● ABOUT THIS TASK: Copy out all lines from the entries below in which "execute" occurs.

● EXERCISE MATERIALS:

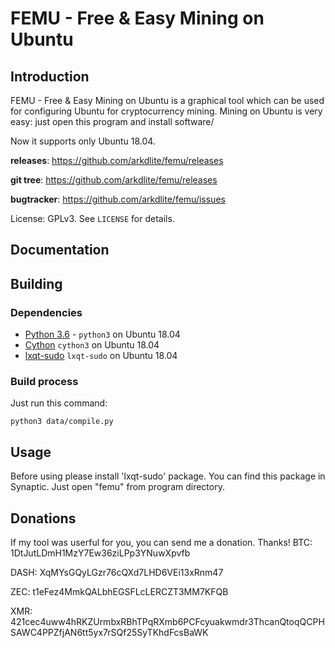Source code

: # FEMU - Free & Easy Mining on Ubuntu


## Introduction

FEMU - Free & Easy Mining on Ubuntu is a graphical tool which can be used for
configuring Ubuntu for cryptocurrency mining. Mining on Ubuntu is very easy:
just open this program and install software/

Now it supports only Ubuntu 18.04.


**releases**: https://github.com/arkdlite/femu/releases

**git tree**: https://github.com/arkdlite/femu/releases

**bugtracker**: https://github.com/arkdlite/femu/issues


License: GPLv3.  See `LICENSE` for details.


## Documentation

## Building

### Dependencies

* [Python 3.6](https://python.org/) - `python3` on Ubuntu 18.04
* [Cython](http://cython.org/) `cython3` on Ubuntu 18.04
* [lxqt-sudo](https://github.com/lxqt/lxqt-sudo) `lxqt-sudo` on Ubuntu 18.04

### Build process

Just run this command:

`python3 data/compile.py`


## Usage

Before using please install 'lxqt-sudo' package. You can find this
package in Synaptic.
Just open "femu" from program directory.

## Donations

If my tool was userful for you, you can send me a donation. Thanks!
BTC: 1DtJutLDmH1MzY7Ew36ziLPp3YNuwXpvfb

DASH: XqMYsGQyLGzr76cQXd7LHD6VEi13xRnm47

ZEC: t1eFez4MmkQALbhEGSFLcLERCZT3MM7KFQB

XMR: 421cec4uww4hRKZUrmbxRBhTPqRXmb6PCFcyuakwmdr3ThcanQtoqQCPHSAWC4PPZfjAN6tt5yx7rSQf25SyTKhdFcsBaWK

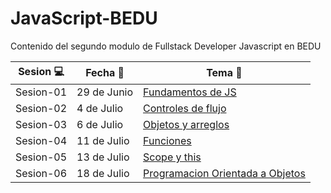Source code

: # JavaScript-BEDU
Contenido del segundo modulo de Fullstack Developer Javascript en BEDU

| Sesion :computer: | Fecha :floppy_disk: | Tema :crystal_ball: | 
| ------------- |------------- | ------------- |
| Sesion-01 | 29 de Junio | [Fundamentos de JS](https://github.com/mibarra24/JavaScript-BEDU/tree/main/sesion-01) |
| Sesion-02 | 4 de Julio | [Controles de flujo](https://github.com/mibarra24/JavaScript-BEDU/tree/main/sesion-02) |
| Sesion-03 | 6 de Julio | [Objetos y arreglos](https://github.com/mibarra24/JavaScript-BEDU/tree/main/sesion-03) |
| Sesion-04 | 11 de Julio | [Funciones](https://github.com/mibarra24/JavaScript-BEDU/tree/main/sesion-04) |
| Sesion-05 | 13 de Julio | [Scope y this](https://github.com/mibarra24/JavaScript-BEDU/tree/main/sesion-05) |
| Sesion-06 | 18 de Julio | [Programacion Orientada a Objetos](https://github.com/mibarra24/JavaScript-BEDU/tree/main/sesion-06) |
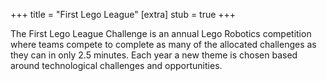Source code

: +++
title = "First Lego League"
[extra]
stub = true
+++

The First Lego League Challenge is an annual Lego Robotics competition where teams compete to complete as many of the allocated challenges as they can in only 2.5 minutes. Each year a new theme is chosen based around technological challenges and opportunities.
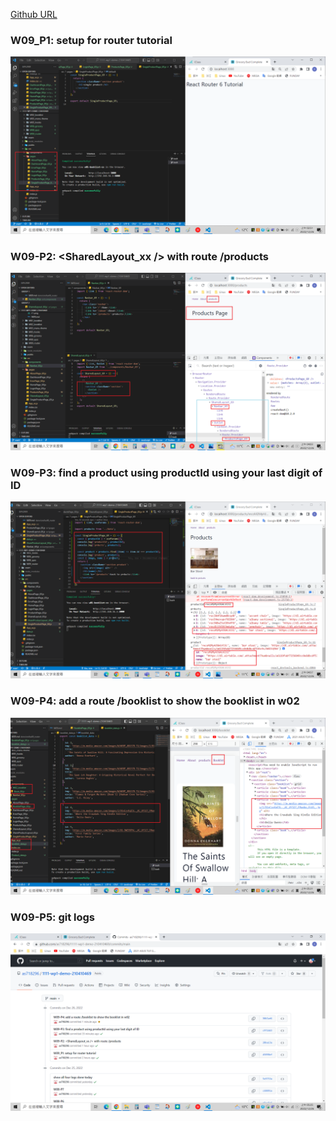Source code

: [Github URL](https://github.com/as718296/1111-wp1-demo-210410469.git)

### W09_P1: setup for router tutorial

![](P1.png)

### W09-P2: <SharedLayout_xx /> with route /products

![](P2.png)

### W09-P3: find a product using productId using your last digit of ID

![](P3.png)

### W09-P4: add a route /booklist to show the booklist in w02

![](P4.png)

### W09-P5: git logs

![](all_log.png)
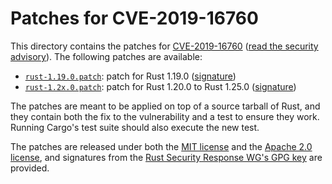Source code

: # Patches for CVE-2019-16760

This directory contains the patches for [CVE-2019-16760][cve] ([read the
security advisory][advisory]). The following patches are available:

* [`rust-1.19.0.patch`][patch-1.19]: patch for Rust 1.19.0 ([signature][patch-1.19-asc])
* [`rust-1.2x.0.patch`][patch-1.2x]: patch for Rust 1.20.0 to Rust 1.25.0 ([signature][patch-1.2x-asc])

The patches are meant to be applied on top of a source tarball of Rust,
and they contain both the fix to the vulnerability and a test to ensure
they work. Running Cargo's test suite should also execute the new test.

The patches are released under both the [MIT license][mit] and the [Apache 2.0
license][apache], and signatures from the [Rust Security Response WG's GPG
key][key] are provided.

[cve]: https://cve.mitre.org/cgi-bin/cvename.cgi?name=CVE-2019-16760
[advisory]: https://groups.google.com/forum/#!topic/rustlang-security-announcements/rVQ5e3TDnpQ
[patch-1.19]: https://github.com/rust-lang/wg-security-response/blob/master/patches/CVE-2019-16760/rust-1.19.0.patch
[patch-1.19-asc]: https://github.com/rust-lang/wg-security-response/blob/master/patches/CVE-2019-16760/rust-1.19.0.patch.asc
[patch-1.2x]: https://github.com/rust-lang/wg-security-response/blob/master/patches/CVE-2019-16760/rust-1.2x.0.patch
[patch-1.2x-asc]: https://github.com/rust-lang/wg-security-response/blob/master/patches/CVE-2019-16760/rust-1.2x.0.patch.asc
[mit]: https://github.com/rust-lang/wg-security-response/blob/master/LICENSE-MIT
[apache]: https://github.com/rust-lang/wg-security-response/blob/master/LICENSE-APACHE
[key]: https://www.rust-lang.org/static/keys/rust-security-team.gpg.ascii
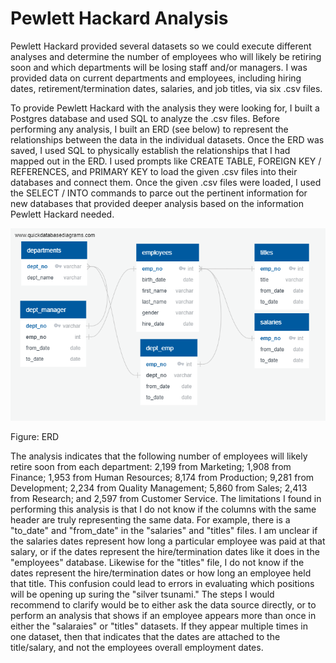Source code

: # Pewlett Hackard Analysis

Pewlett Hackard provided several datasets so we could execute different analyses and determine the number of employees who will likely be retiring soon and which departments will be losing staff and/or managers. I was provided data on current departments and employees, including hiring dates, retirement/termination dates, salaries, and job titles, via six .csv files.

To provide Pewlett Hackard with the analysis they were looking for, I built a Postgres database and used SQL to analyze the .csv files. Before performing any analysis, I built an ERD (see below) to represent the relationships between the data in the individual datasets. Once the ERD was saved, I used SQL to physically establish the relationships that I had mapped out in the ERD. I used prompts like CREATE TABLE, FOREIGN KEY / REFERENCES, and PRIMARY KEY to load the given .csv files into their databases and connect them. Once the given .csv files were loaded, I used the SELECT / INTO commands to parce out the pertinent information for new databases that provided deeper analysis based on the information Pewlett Hackard needed. 

![ERD](EmployeeDB.png)

Figure: ERD


The analysis indicates that the following number of employees will likely retire soon from each department: 2,199 from Marketing; 1,908 from Finance; 1,953 from Human Resources; 8,174 from Production; 9,281 from Development; 2,234 from Quality Management; 5,860 from Sales; 2,413 from Research; and 2,597 from Customer Service. The limitations I found in performing this analysis is that I do not know if the columns with the same header are truly representing the same data. For example, there is a "to_date" and "from_date" in the "salaries" and "titles" files. I am unclear if the salaries dates represent how long a particular employee was paid at that salary, or if the dates represent the hire/termination dates like it does in the "employees" database. Likewise for the "titles" file, I do not know if the dates represent the hire/termination dates or how long an employee held that title. This confusion could lead to errors in evaluating which positions will be opening up suring the "silver tsunami." The steps I would recommend to clarify would be to either ask the data source directly, or to perform an analysis that shows if an employee appears more than once in either the "salaraies" or "titles" datasets. If they appear multiple times in one dataset, then that indicates that the dates are attached to the title/salary, and not the employees overall employment dates.
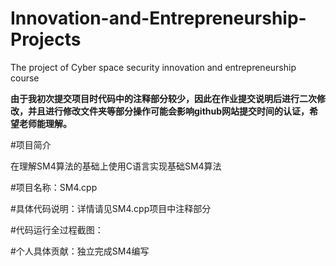 # Innovation-and-Entrepreneurship-Projects
The project of Cyber space security innovation and entrepreneurship course

**由于我初次提交项目时代码中的注释部分较少，因此在作业提交说明后进行二次修改，并且进行修改文件夹等部分操作可能会影响github网站提交时间的认证，希望老师能理解。**

#项目简介

在理解SM4算法的基础上使用C语言实现基础SM4算法

#项目名称：SM4.cpp

#具体代码说明：详情请见SM4.cpp项目中注释部分

#代码运行全过程截图：

#个人具体贡献：独立完成SM4编写
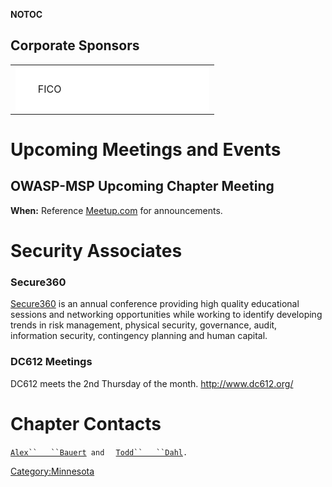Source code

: __NOTOC__


## Corporate Sponsors

<table border="0">

<tr>

<td>

<div style="background:#FFFFFF;padding:10px; width:290px">

      FICO

</div>

</td>

</tr>

<table>



# Upcoming Meetings and Events

## OWASP-MSP Upcoming Chapter Meeting

**When:** Reference
[Meetup.com](http://www.meetup.com/OWASP-MSP-Meetup/?scroll=true) for
announcements.

# Security Associates

### Secure360

[Secure360](http://www.secure360.org/) is an annual conference providing
high quality educational sessions and networking opportunities while
working to identify developing trends in risk management, physical
security, governance, audit, information security, contingency planning
and human capital.

### DC612 Meetings

DC612 meets the 2nd Thursday of the month.
<http://www.dc612.org/>

# Chapter Contacts

[`Alex``   ``Bauert`](mailto:alex.bauert@owasp.org)` and `
` `[`Todd``   ``Dahl`](mailto:todd.dahl@owasp.org)`.`

<headertabs />

[Category:Minnesota](Category:Minnesota "wikilink")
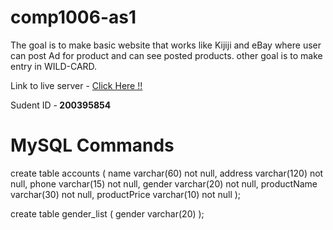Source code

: # comp1006-as1
The goal is to make basic website that works like Kijiji and eBay where user can post Ad for product and can see posted products. 
other goal is to make entry in WILD-CARD.   

Link to live server - <a href="http://aws.computerstudi.es/~gc200395854/as1/eBuyForm.php"> Click Here !!</a>

Sudent ID -<strong> 200395854</strong>

# MySQL Commands 
create table accounts
(
name varchar(60) not null,
address varchar(120) not null,
phone varchar(15) not null,
gender varchar(20) not null,
productName varchar(30) not null,
productPrice varchar(10) not null
);

create table gender_list
(
gender varchar(20)
);
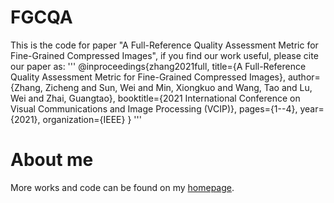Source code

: # FGCQA
This is the code for paper "A Full-Reference Quality Assessment Metric for Fine-Grained Compressed Images", if you find our work useful, please cite our paper as:
'''
@inproceedings{zhang2021full,
  title={A Full-Reference Quality Assessment Metric for Fine-Grained Compressed Images},
  author={Zhang, Zicheng and Sun, Wei and Min, Xiongkuo and Wang, Tao and Lu, Wei and Zhai, Guangtao},
  booktitle={2021 International Conference on Visual Communications and Image Processing (VCIP)},
  pages={1--4},
  year={2021},
  organization={IEEE}
}
'''

# About me
More works and code can be found on my [homepage](https://zzc-1998.github.io/).
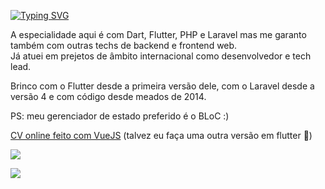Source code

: [![Typing SVG](https://readme-typing-svg.demolab.com?font=Black+Ops+One&pause=1000&multiline=true&random=false&width=435&lines=Bem+vindo+ao+meu+cafofo)](https://git.io/typing-svg)

A especialidade aqui é com Dart, Flutter, PHP e Laravel mas me garanto também com outras techs de backend e frontend web.    
Já atuei em prejetos de âmbito internacional como desenvolvedor e tech lead. 

Brinco com o Flutter desde a primeira versão dele, com o Laravel desde a versão 4 e com código desde meados de 2014. 

PS: meu gerenciador de estado preferido é o BLoC :)

[CV online feito com VueJS](https://luciencorreia.github.io/cv_vuejs/) (talvez eu faça uma outra versão em flutter 👀)  
  
![](https://skills.thijs.gg/icons?i=js,html,css,flutter,dart,laravel,php,docker,kubernetes,vue,angular,postgres,mysql,git,github,gitlab)



<a href="https://github.com/LucienCorreia"> <img src="https://komarev.com/ghpvc/?username=LucienCorreia&style=for-the-badge&color=brightgreen"> </a>
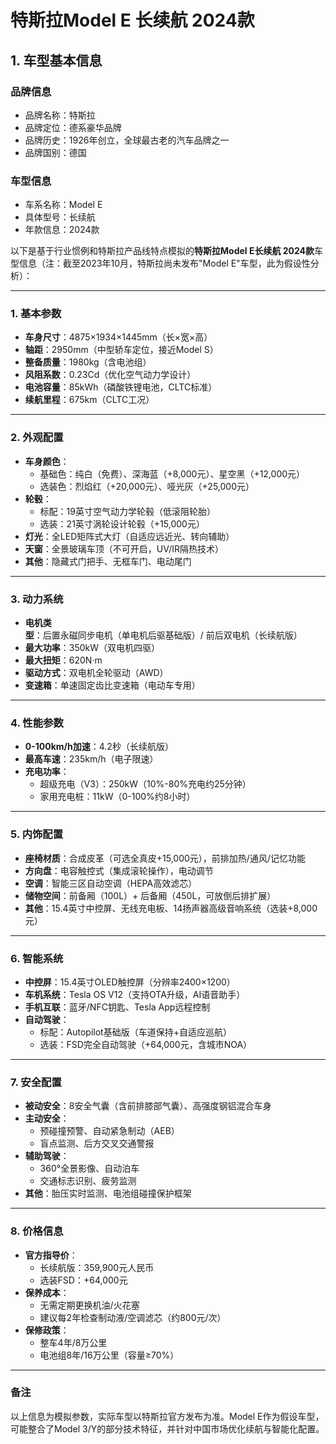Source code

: 
# 特斯拉Model E 长续航 2024款
## 1. 车型基本信息
### 品牌信息
- 品牌名称：特斯拉
- 品牌定位：德系豪华品牌
- 品牌历史：1926年创立，全球最古老的汽车品牌之一
- 品牌国别：德国

### 车型信息
- 车系名称：Model E
- 具体型号：长续航
- 年款信息：2024款

以下是基于行业惯例和特斯拉产品线特点模拟的**特斯拉Model E长续航 2024款**车型信息（注：截至2023年10月，特斯拉尚未发布"Model E"车型，此为假设性分析）：

---

### **1. 基本参数**  
- **车身尺寸**：4875×1934×1445mm（长×宽×高）  
- **轴距**：2950mm（中型轿车定位，接近Model S）  
- **整备质量**：1980kg（含电池组）  
- **风阻系数**：0.23Cd（优化空气动力学设计）  
- **电池容量**：85kWh（磷酸铁锂电池，CLTC标准）  
- **续航里程**：675km（CLTC工况）  

---

### **2. 外观配置**  
- **车身颜色**：  
  - 基础色：纯白（免费）、深海蓝（+8,000元）、星空黑（+12,000元）  
  - 选装色：烈焰红（+20,000元）、哑光灰（+25,000元）  
- **轮毂**：  
  - 标配：19英寸空气动力学轮毂（低滚阻轮胎）  
  - 选装：21英寸涡轮设计轮毂（+15,000元）  
- **灯光**：全LED矩阵式大灯（自适应远近光、转向辅助）  
- **天窗**：全景玻璃车顶（不可开启，UV/IR隔热技术）  
- **其他**：隐藏式门把手、无框车门、电动尾门  

---

### **3. 动力系统**  
- **电机类型**：后置永磁同步电机（单电机后驱基础版）/ 前后双电机（长续航版）  
- **最大功率**：350kW（双电机四驱）  
- **最大扭矩**：620N·m  
- **驱动方式**：双电机全轮驱动（AWD）  
- **变速箱**：单速固定齿比变速箱（电动车专用）  

---

### **4. 性能参数**  
- **0-100km/h加速**：4.2秒（长续航版）  
- **最高车速**：235km/h（电子限速）  
- **充电功率**：  
  - 超级充电（V3）：250kW（10%-80%充电约25分钟）  
  - 家用充电桩：11kW（0-100%约8小时）  

---

### **5. 内饰配置**  
- **座椅材质**：合成皮革（可选全真皮+15,000元），前排加热/通风/记忆功能  
- **方向盘**：电容触控式（集成滚轮操作），电动调节  
- **空调**：智能三区自动空调（HEPA高效滤芯）  
- **储物空间**：前备厢（100L）+ 后备厢（450L，可放倒后排扩展）  
- **其他**：15.4英寸中控屏、无线充电板、14扬声器高级音响系统（选装+8,000元）  

---

### **6. 智能系统**  
- **中控屏**：15.4英寸OLED触控屏（分辨率2400×1200）  
- **车机系统**：Tesla OS V12（支持OTA升级，AI语音助手）  
- **手机互联**：蓝牙/NFC钥匙、Tesla App远程控制  
- **自动驾驶**：  
  - 标配：Autopilot基础版（车道保持+自适应巡航）  
  - 选装：FSD完全自动驾驶（+64,000元，含城市NOA）  

---

### **7. 安全配置**  
- **被动安全**：8安全气囊（含前排膝部气囊）、高强度钢铝混合车身  
- **主动安全**：  
  - 预碰撞预警、自动紧急制动（AEB）  
  - 盲点监测、后方交叉交通警报  
- **辅助驾驶**：  
  - 360°全景影像、自动泊车  
  - 交通标志识别、疲劳监测  
- **其他**：胎压实时监测、电池组碰撞保护框架  

---

### **8. 价格信息**  
- **官方指导价**：  
  - 长续航版：359,900元人民币  
  - 选装FSD：+64,000元  
- **保养成本**：  
  - 无需定期更换机油/火花塞  
  - 建议每2年检查制动液/空调滤芯（约800元/次）  
- **保修政策**：  
  - 整车4年/8万公里  
  - 电池组8年/16万公里（容量≥70%）  

---

### **备注**  
以上信息为模拟参数，实际车型以特斯拉官方发布为准。Model E作为假设车型，可能整合了Model 3/Y的部分技术特征，并针对中国市场优化续航与智能化配置。
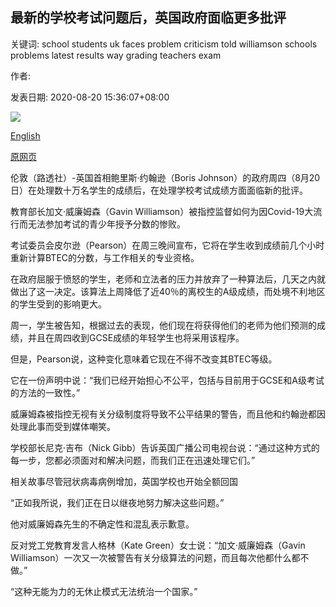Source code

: ## 最新的学校考试问题后，英国政府面临更多批评

关键词: school students uk faces problem criticism told williamson schools problems latest results way grading teachers exam

作者: 

发表日期: 2020-08-20 15:36:07+08:00

![](https://www.straitstimes.com/sites/default/files/styles/x_large/public/articles/2020/08/20/eb_uk_government_200820.jpg?itok=2paWjvIW)

[English](UK%20government%20faces%20more%20criticism%20after%20latest%20school%20exam%20problem.md)

[原网页](https://www.straitstimes.com/world/europe/uk-government-faces-more-criticism-after-latest-school-exam-problem)

伦敦（路透社）-英国首相鲍里斯·约翰逊（Boris Johnson）的政府周四（8月20日）在处理数十万名学生的成绩后，在处理学校考试成绩方面面临新的批评。

教育部长加文·威廉姆森（Gavin Williamson）被指控监督如何为因Covid-19大流行而无法参加考试的青少年授予分数的惨败。

考试委员会皮尔逊（Pearson）在周三晚间宣布，它将在学生收到成绩前几个小时重新计算BTEC的分数，与工作相关的专业资格。

在政府屈服于愤怒的学生，老师和立法者的压力并放弃了一种算法后，几天之内就做出了这一决定。该算法上周降低了近40％的离校生的A级成绩，而处境不利地区的学生受到的影响更大。

周一，学生被告知，根据过去的表现，他们现在将获得他们的老师为他们预测的成绩，并且在周四收到GCSE成绩的年轻学生也将采用该程序。

但是，Pearson说，这种变化意味着它现在不得不改变其BTEC等级。

它在一份声明中说：“我们已经开始担心不公平，包括与目前用于GCSE和A级考试的方法的一致性。”

威廉姆森被指控无视有关分级制度将导致不公平结果的警告，而且他和约翰逊都因处理此事而受到媒体嘲笑。

学校部长尼克·吉布（Nick Gibb）告诉英国广播公司电视台说：“通过这种方式的每一步，您都必须面对和解决问题，而我们正在迅速处理它们。”

相关故事尽管冠状病毒病例增加，英国学校也开始全额回国

“正如我所说，我们正在日以继夜地努力解决这些问题。”

他对威廉姆森先生的不确定性和混乱表示歉意。

反对党工党教育发言人格林（Kate Green）女士说：“加文·威廉姆森（Gavin Williamson）一次又一次被警告有关分级算法的问题，而且每次他都什么都不做。”

“这种无能为力的无休止模式无法统治一个国家。”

● WRITTEN ANSWER:
they work. Running Cargo's test suite should also execute the new test.
Pewlett Hackard provided several datasets so we could execute different analyses and determine the number of employees who will likely be retiring soon and which departments will be losing staff and/or managers. I was provided data on current departments and employees, including hiring dates, retirement/termination dates, salaries, and job titles, via six .csv files.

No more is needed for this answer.